Our training is about us. Honor yourself by sticking true to what brings you happiness, and celebrating your growth. Don’t let social comparison be the thief of your joy. Be proud of yourself, your commitment to your goals, and your achievements. 

  • Time management

We spend a significant amount of time training, and it’s hard to balance it all with the regular “stuff” of life. So, time management is a key part of our success as athletes. 

  • Review your training schedule each week on Saturday or Sunday. Plan out your week so you know when you can train. 
  • If you are a coached athlete, give your coach advance notice about your schedule so they can craft your schedule to FIT your life, not fight it. I can’t express how helpful it is to get advance notice when you know plans will restrict aspects of training. There is no such thing as too far in advance for notice.

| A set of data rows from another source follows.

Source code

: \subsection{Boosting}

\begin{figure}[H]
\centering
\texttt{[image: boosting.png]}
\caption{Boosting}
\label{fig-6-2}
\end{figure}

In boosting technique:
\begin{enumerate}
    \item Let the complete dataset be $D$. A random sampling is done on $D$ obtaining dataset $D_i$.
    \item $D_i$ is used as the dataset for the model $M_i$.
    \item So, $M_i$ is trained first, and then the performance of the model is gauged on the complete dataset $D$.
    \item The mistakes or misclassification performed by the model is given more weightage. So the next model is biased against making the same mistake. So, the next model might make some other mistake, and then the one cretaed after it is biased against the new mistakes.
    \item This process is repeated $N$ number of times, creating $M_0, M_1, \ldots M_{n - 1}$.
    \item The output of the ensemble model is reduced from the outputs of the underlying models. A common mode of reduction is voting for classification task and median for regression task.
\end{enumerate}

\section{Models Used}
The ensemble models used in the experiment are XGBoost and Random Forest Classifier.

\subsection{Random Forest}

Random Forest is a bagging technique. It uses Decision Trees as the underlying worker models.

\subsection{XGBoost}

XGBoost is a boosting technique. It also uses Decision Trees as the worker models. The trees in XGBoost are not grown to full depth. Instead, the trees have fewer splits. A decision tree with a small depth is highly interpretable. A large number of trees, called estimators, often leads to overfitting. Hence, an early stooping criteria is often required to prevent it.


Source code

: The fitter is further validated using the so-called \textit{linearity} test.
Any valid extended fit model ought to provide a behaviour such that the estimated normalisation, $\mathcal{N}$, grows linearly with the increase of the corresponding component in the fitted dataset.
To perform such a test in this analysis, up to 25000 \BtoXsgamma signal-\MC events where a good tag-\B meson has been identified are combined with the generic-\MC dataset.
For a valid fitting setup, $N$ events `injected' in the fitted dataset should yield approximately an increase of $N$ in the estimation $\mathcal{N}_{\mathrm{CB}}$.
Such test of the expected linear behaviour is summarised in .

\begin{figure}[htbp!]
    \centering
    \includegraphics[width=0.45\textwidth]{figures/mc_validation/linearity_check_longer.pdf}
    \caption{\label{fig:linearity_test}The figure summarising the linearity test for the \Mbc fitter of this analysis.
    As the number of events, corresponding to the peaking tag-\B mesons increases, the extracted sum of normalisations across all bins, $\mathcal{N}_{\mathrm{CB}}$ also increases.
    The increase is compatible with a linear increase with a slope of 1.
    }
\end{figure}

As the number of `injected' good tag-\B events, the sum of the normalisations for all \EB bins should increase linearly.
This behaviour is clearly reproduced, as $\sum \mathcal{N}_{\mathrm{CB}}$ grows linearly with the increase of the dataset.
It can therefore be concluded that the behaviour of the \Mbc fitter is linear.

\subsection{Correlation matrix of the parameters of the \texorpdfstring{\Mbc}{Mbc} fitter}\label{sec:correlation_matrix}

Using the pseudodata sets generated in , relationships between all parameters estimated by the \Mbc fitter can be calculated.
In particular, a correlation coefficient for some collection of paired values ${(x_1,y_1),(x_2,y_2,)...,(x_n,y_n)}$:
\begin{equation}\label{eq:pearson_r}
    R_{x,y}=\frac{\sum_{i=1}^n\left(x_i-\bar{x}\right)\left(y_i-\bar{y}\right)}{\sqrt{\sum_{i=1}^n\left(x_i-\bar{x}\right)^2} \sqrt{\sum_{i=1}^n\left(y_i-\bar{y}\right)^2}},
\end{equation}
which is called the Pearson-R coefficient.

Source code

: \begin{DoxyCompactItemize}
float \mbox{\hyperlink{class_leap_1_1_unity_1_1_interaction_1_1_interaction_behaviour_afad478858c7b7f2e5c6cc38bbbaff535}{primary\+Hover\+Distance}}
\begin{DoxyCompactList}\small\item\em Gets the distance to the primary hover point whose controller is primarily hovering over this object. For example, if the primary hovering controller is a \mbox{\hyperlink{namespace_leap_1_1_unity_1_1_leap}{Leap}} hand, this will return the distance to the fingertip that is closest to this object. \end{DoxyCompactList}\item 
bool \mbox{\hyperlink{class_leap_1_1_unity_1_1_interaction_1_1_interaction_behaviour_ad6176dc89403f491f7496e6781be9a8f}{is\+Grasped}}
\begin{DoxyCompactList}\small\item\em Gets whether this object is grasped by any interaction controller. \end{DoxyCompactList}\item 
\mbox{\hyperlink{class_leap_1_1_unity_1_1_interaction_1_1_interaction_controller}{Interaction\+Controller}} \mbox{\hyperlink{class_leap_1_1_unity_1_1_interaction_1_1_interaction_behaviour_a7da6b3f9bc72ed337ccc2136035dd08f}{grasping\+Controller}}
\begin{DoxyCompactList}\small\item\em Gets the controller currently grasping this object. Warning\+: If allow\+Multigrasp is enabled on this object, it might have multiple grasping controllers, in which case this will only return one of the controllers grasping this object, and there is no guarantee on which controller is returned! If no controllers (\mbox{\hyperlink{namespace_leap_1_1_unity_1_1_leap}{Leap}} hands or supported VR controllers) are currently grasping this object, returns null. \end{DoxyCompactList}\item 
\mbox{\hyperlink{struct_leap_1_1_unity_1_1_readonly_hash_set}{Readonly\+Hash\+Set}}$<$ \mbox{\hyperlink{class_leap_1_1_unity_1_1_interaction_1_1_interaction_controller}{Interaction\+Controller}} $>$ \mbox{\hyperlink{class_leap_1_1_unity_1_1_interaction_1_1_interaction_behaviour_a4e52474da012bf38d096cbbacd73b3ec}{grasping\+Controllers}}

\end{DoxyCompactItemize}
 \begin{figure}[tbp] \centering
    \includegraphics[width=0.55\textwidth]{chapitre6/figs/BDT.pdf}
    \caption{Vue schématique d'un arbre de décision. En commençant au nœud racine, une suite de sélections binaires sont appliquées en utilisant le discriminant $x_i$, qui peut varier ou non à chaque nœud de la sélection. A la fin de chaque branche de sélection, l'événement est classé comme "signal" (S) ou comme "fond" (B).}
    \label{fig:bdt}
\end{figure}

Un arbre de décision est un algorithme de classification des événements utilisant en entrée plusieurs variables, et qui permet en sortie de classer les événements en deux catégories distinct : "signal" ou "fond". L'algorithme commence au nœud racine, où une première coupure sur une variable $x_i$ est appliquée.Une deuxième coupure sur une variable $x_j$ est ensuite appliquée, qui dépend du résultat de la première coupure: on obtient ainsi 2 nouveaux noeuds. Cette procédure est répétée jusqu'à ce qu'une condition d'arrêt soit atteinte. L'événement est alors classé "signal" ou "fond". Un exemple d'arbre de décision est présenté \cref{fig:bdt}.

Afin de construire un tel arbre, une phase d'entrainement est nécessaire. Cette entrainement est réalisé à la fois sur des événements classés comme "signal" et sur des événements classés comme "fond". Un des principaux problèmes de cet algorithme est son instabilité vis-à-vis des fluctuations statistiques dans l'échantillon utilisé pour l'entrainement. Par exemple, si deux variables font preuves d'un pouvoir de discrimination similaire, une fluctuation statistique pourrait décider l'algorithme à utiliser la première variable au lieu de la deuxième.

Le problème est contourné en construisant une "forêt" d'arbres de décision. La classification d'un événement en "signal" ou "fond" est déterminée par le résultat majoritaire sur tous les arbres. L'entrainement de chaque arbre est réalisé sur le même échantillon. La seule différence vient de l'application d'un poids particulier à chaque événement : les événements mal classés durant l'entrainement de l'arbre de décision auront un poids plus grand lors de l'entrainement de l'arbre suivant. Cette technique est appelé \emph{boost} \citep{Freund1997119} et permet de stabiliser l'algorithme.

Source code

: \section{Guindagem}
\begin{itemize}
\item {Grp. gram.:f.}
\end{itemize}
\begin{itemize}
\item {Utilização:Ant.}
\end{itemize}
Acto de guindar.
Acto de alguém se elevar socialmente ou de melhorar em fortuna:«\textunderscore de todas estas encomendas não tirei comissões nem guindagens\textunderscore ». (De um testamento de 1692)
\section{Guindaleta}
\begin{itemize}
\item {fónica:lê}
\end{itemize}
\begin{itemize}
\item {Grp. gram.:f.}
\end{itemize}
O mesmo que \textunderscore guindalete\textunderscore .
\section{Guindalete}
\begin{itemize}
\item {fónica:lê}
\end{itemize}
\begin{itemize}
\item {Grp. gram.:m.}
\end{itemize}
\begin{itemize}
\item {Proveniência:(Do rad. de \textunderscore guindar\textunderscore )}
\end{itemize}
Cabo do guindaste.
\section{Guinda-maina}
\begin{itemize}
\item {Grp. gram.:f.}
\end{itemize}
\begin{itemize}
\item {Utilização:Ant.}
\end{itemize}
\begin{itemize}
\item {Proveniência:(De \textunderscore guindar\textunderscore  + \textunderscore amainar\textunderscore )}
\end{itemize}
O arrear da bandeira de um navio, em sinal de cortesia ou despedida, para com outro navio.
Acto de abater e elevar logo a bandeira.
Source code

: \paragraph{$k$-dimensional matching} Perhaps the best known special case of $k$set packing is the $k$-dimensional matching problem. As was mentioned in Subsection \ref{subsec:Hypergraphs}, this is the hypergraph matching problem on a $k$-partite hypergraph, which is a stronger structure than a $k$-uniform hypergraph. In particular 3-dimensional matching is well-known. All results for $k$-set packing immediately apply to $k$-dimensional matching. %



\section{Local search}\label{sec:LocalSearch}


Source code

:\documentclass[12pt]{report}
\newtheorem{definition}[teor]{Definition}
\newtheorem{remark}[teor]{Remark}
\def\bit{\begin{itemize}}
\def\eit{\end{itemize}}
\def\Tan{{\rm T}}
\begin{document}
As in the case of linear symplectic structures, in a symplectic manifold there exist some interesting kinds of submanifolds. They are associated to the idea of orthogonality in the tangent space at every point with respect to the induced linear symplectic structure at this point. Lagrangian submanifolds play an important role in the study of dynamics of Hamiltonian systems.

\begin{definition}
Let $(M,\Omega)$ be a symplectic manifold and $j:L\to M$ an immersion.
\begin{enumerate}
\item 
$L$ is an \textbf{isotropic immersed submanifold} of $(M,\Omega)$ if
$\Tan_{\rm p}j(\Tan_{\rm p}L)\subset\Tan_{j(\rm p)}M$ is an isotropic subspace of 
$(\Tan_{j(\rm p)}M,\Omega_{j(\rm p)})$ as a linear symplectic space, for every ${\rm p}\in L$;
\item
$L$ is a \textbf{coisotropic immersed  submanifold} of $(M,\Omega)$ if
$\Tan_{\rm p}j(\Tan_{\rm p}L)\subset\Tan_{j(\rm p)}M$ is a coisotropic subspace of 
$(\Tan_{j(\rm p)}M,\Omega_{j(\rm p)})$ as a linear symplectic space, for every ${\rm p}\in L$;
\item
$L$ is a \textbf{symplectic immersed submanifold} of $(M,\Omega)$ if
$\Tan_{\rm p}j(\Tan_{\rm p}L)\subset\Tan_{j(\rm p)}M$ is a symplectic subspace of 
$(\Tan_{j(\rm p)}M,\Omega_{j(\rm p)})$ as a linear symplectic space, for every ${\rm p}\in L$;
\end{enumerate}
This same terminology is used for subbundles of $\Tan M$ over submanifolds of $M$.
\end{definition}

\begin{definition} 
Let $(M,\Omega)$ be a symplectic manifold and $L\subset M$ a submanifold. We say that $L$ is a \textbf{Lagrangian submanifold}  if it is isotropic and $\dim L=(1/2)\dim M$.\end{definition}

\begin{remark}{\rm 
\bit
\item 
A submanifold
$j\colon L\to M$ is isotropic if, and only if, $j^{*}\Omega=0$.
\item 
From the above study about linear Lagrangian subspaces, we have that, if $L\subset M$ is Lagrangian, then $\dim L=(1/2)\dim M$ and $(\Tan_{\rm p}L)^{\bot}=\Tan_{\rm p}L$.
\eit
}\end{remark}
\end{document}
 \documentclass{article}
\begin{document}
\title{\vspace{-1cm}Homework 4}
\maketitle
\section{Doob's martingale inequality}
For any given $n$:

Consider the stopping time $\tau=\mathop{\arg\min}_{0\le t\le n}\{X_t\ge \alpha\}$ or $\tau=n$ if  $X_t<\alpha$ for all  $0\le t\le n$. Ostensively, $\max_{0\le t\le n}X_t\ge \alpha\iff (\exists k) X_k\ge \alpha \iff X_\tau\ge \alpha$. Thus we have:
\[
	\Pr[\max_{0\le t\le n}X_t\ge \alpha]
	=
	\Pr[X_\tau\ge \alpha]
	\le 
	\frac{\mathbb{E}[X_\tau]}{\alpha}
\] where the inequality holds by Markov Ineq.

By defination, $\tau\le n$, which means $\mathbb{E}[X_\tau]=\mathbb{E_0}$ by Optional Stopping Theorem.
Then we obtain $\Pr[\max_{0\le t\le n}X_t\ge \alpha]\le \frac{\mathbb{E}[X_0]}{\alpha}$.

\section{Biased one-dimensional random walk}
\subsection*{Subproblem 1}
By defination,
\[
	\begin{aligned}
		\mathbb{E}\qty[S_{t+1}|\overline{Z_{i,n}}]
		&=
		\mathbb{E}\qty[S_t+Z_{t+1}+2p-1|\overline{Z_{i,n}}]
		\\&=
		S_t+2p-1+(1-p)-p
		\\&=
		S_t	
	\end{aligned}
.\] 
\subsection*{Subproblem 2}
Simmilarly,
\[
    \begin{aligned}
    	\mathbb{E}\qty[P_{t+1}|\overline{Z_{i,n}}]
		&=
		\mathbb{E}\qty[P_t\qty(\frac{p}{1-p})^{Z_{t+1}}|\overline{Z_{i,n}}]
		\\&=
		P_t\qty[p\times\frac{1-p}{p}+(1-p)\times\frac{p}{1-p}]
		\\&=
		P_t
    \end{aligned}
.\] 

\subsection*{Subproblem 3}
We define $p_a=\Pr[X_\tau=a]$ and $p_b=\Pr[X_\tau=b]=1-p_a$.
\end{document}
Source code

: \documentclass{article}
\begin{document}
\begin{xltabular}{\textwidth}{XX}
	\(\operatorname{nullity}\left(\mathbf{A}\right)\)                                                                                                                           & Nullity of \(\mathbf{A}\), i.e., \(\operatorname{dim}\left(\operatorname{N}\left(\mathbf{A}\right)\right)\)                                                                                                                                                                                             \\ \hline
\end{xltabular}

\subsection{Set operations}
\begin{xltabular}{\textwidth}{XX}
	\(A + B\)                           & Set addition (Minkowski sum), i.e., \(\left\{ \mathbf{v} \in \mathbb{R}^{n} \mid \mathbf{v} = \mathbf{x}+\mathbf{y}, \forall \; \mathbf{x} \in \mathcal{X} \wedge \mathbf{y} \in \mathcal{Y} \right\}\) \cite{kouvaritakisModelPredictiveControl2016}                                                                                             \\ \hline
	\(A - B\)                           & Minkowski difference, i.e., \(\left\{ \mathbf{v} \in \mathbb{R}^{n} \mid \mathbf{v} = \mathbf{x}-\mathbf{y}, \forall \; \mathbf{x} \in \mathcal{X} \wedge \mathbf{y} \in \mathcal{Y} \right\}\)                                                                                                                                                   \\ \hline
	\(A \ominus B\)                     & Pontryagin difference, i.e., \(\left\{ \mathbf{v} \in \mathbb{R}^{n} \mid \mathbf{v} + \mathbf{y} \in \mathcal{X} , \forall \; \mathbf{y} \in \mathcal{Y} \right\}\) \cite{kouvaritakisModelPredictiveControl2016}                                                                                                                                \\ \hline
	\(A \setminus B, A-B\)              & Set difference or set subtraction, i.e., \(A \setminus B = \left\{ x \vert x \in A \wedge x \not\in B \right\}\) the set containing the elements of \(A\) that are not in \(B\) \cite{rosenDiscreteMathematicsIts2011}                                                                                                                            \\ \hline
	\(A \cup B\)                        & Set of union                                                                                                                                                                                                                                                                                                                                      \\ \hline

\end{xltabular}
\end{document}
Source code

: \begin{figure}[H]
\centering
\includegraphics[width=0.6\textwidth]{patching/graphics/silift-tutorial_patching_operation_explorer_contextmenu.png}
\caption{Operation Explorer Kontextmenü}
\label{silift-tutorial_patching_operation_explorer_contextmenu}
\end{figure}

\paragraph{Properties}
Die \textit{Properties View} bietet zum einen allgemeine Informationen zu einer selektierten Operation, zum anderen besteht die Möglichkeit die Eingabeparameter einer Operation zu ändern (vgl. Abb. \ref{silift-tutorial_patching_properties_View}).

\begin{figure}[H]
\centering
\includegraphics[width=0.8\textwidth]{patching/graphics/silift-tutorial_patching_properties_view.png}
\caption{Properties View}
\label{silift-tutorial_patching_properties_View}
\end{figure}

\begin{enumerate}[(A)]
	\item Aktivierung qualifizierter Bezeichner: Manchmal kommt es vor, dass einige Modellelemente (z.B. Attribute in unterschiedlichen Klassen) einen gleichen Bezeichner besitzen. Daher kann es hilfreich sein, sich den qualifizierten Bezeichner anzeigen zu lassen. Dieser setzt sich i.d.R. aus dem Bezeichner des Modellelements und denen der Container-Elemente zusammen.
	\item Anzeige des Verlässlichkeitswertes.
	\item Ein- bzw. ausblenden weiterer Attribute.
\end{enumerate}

Let us know! 
  • Coach Lindsay wrote a piece with time hacks for parents – no doubt you’ll find it helpful!

Achieving our big dreams requires a massive amount of hard work, discipline, and sacrifice. It requires a focus on the day-to-day details – seemingly insignificant, but they are not. Each 1% detail adds up to achieving 100% of your dream. I hope this article helps you avoid some of the common mistakes most of us make – or at least gives you some tips for doing your best to avoid them.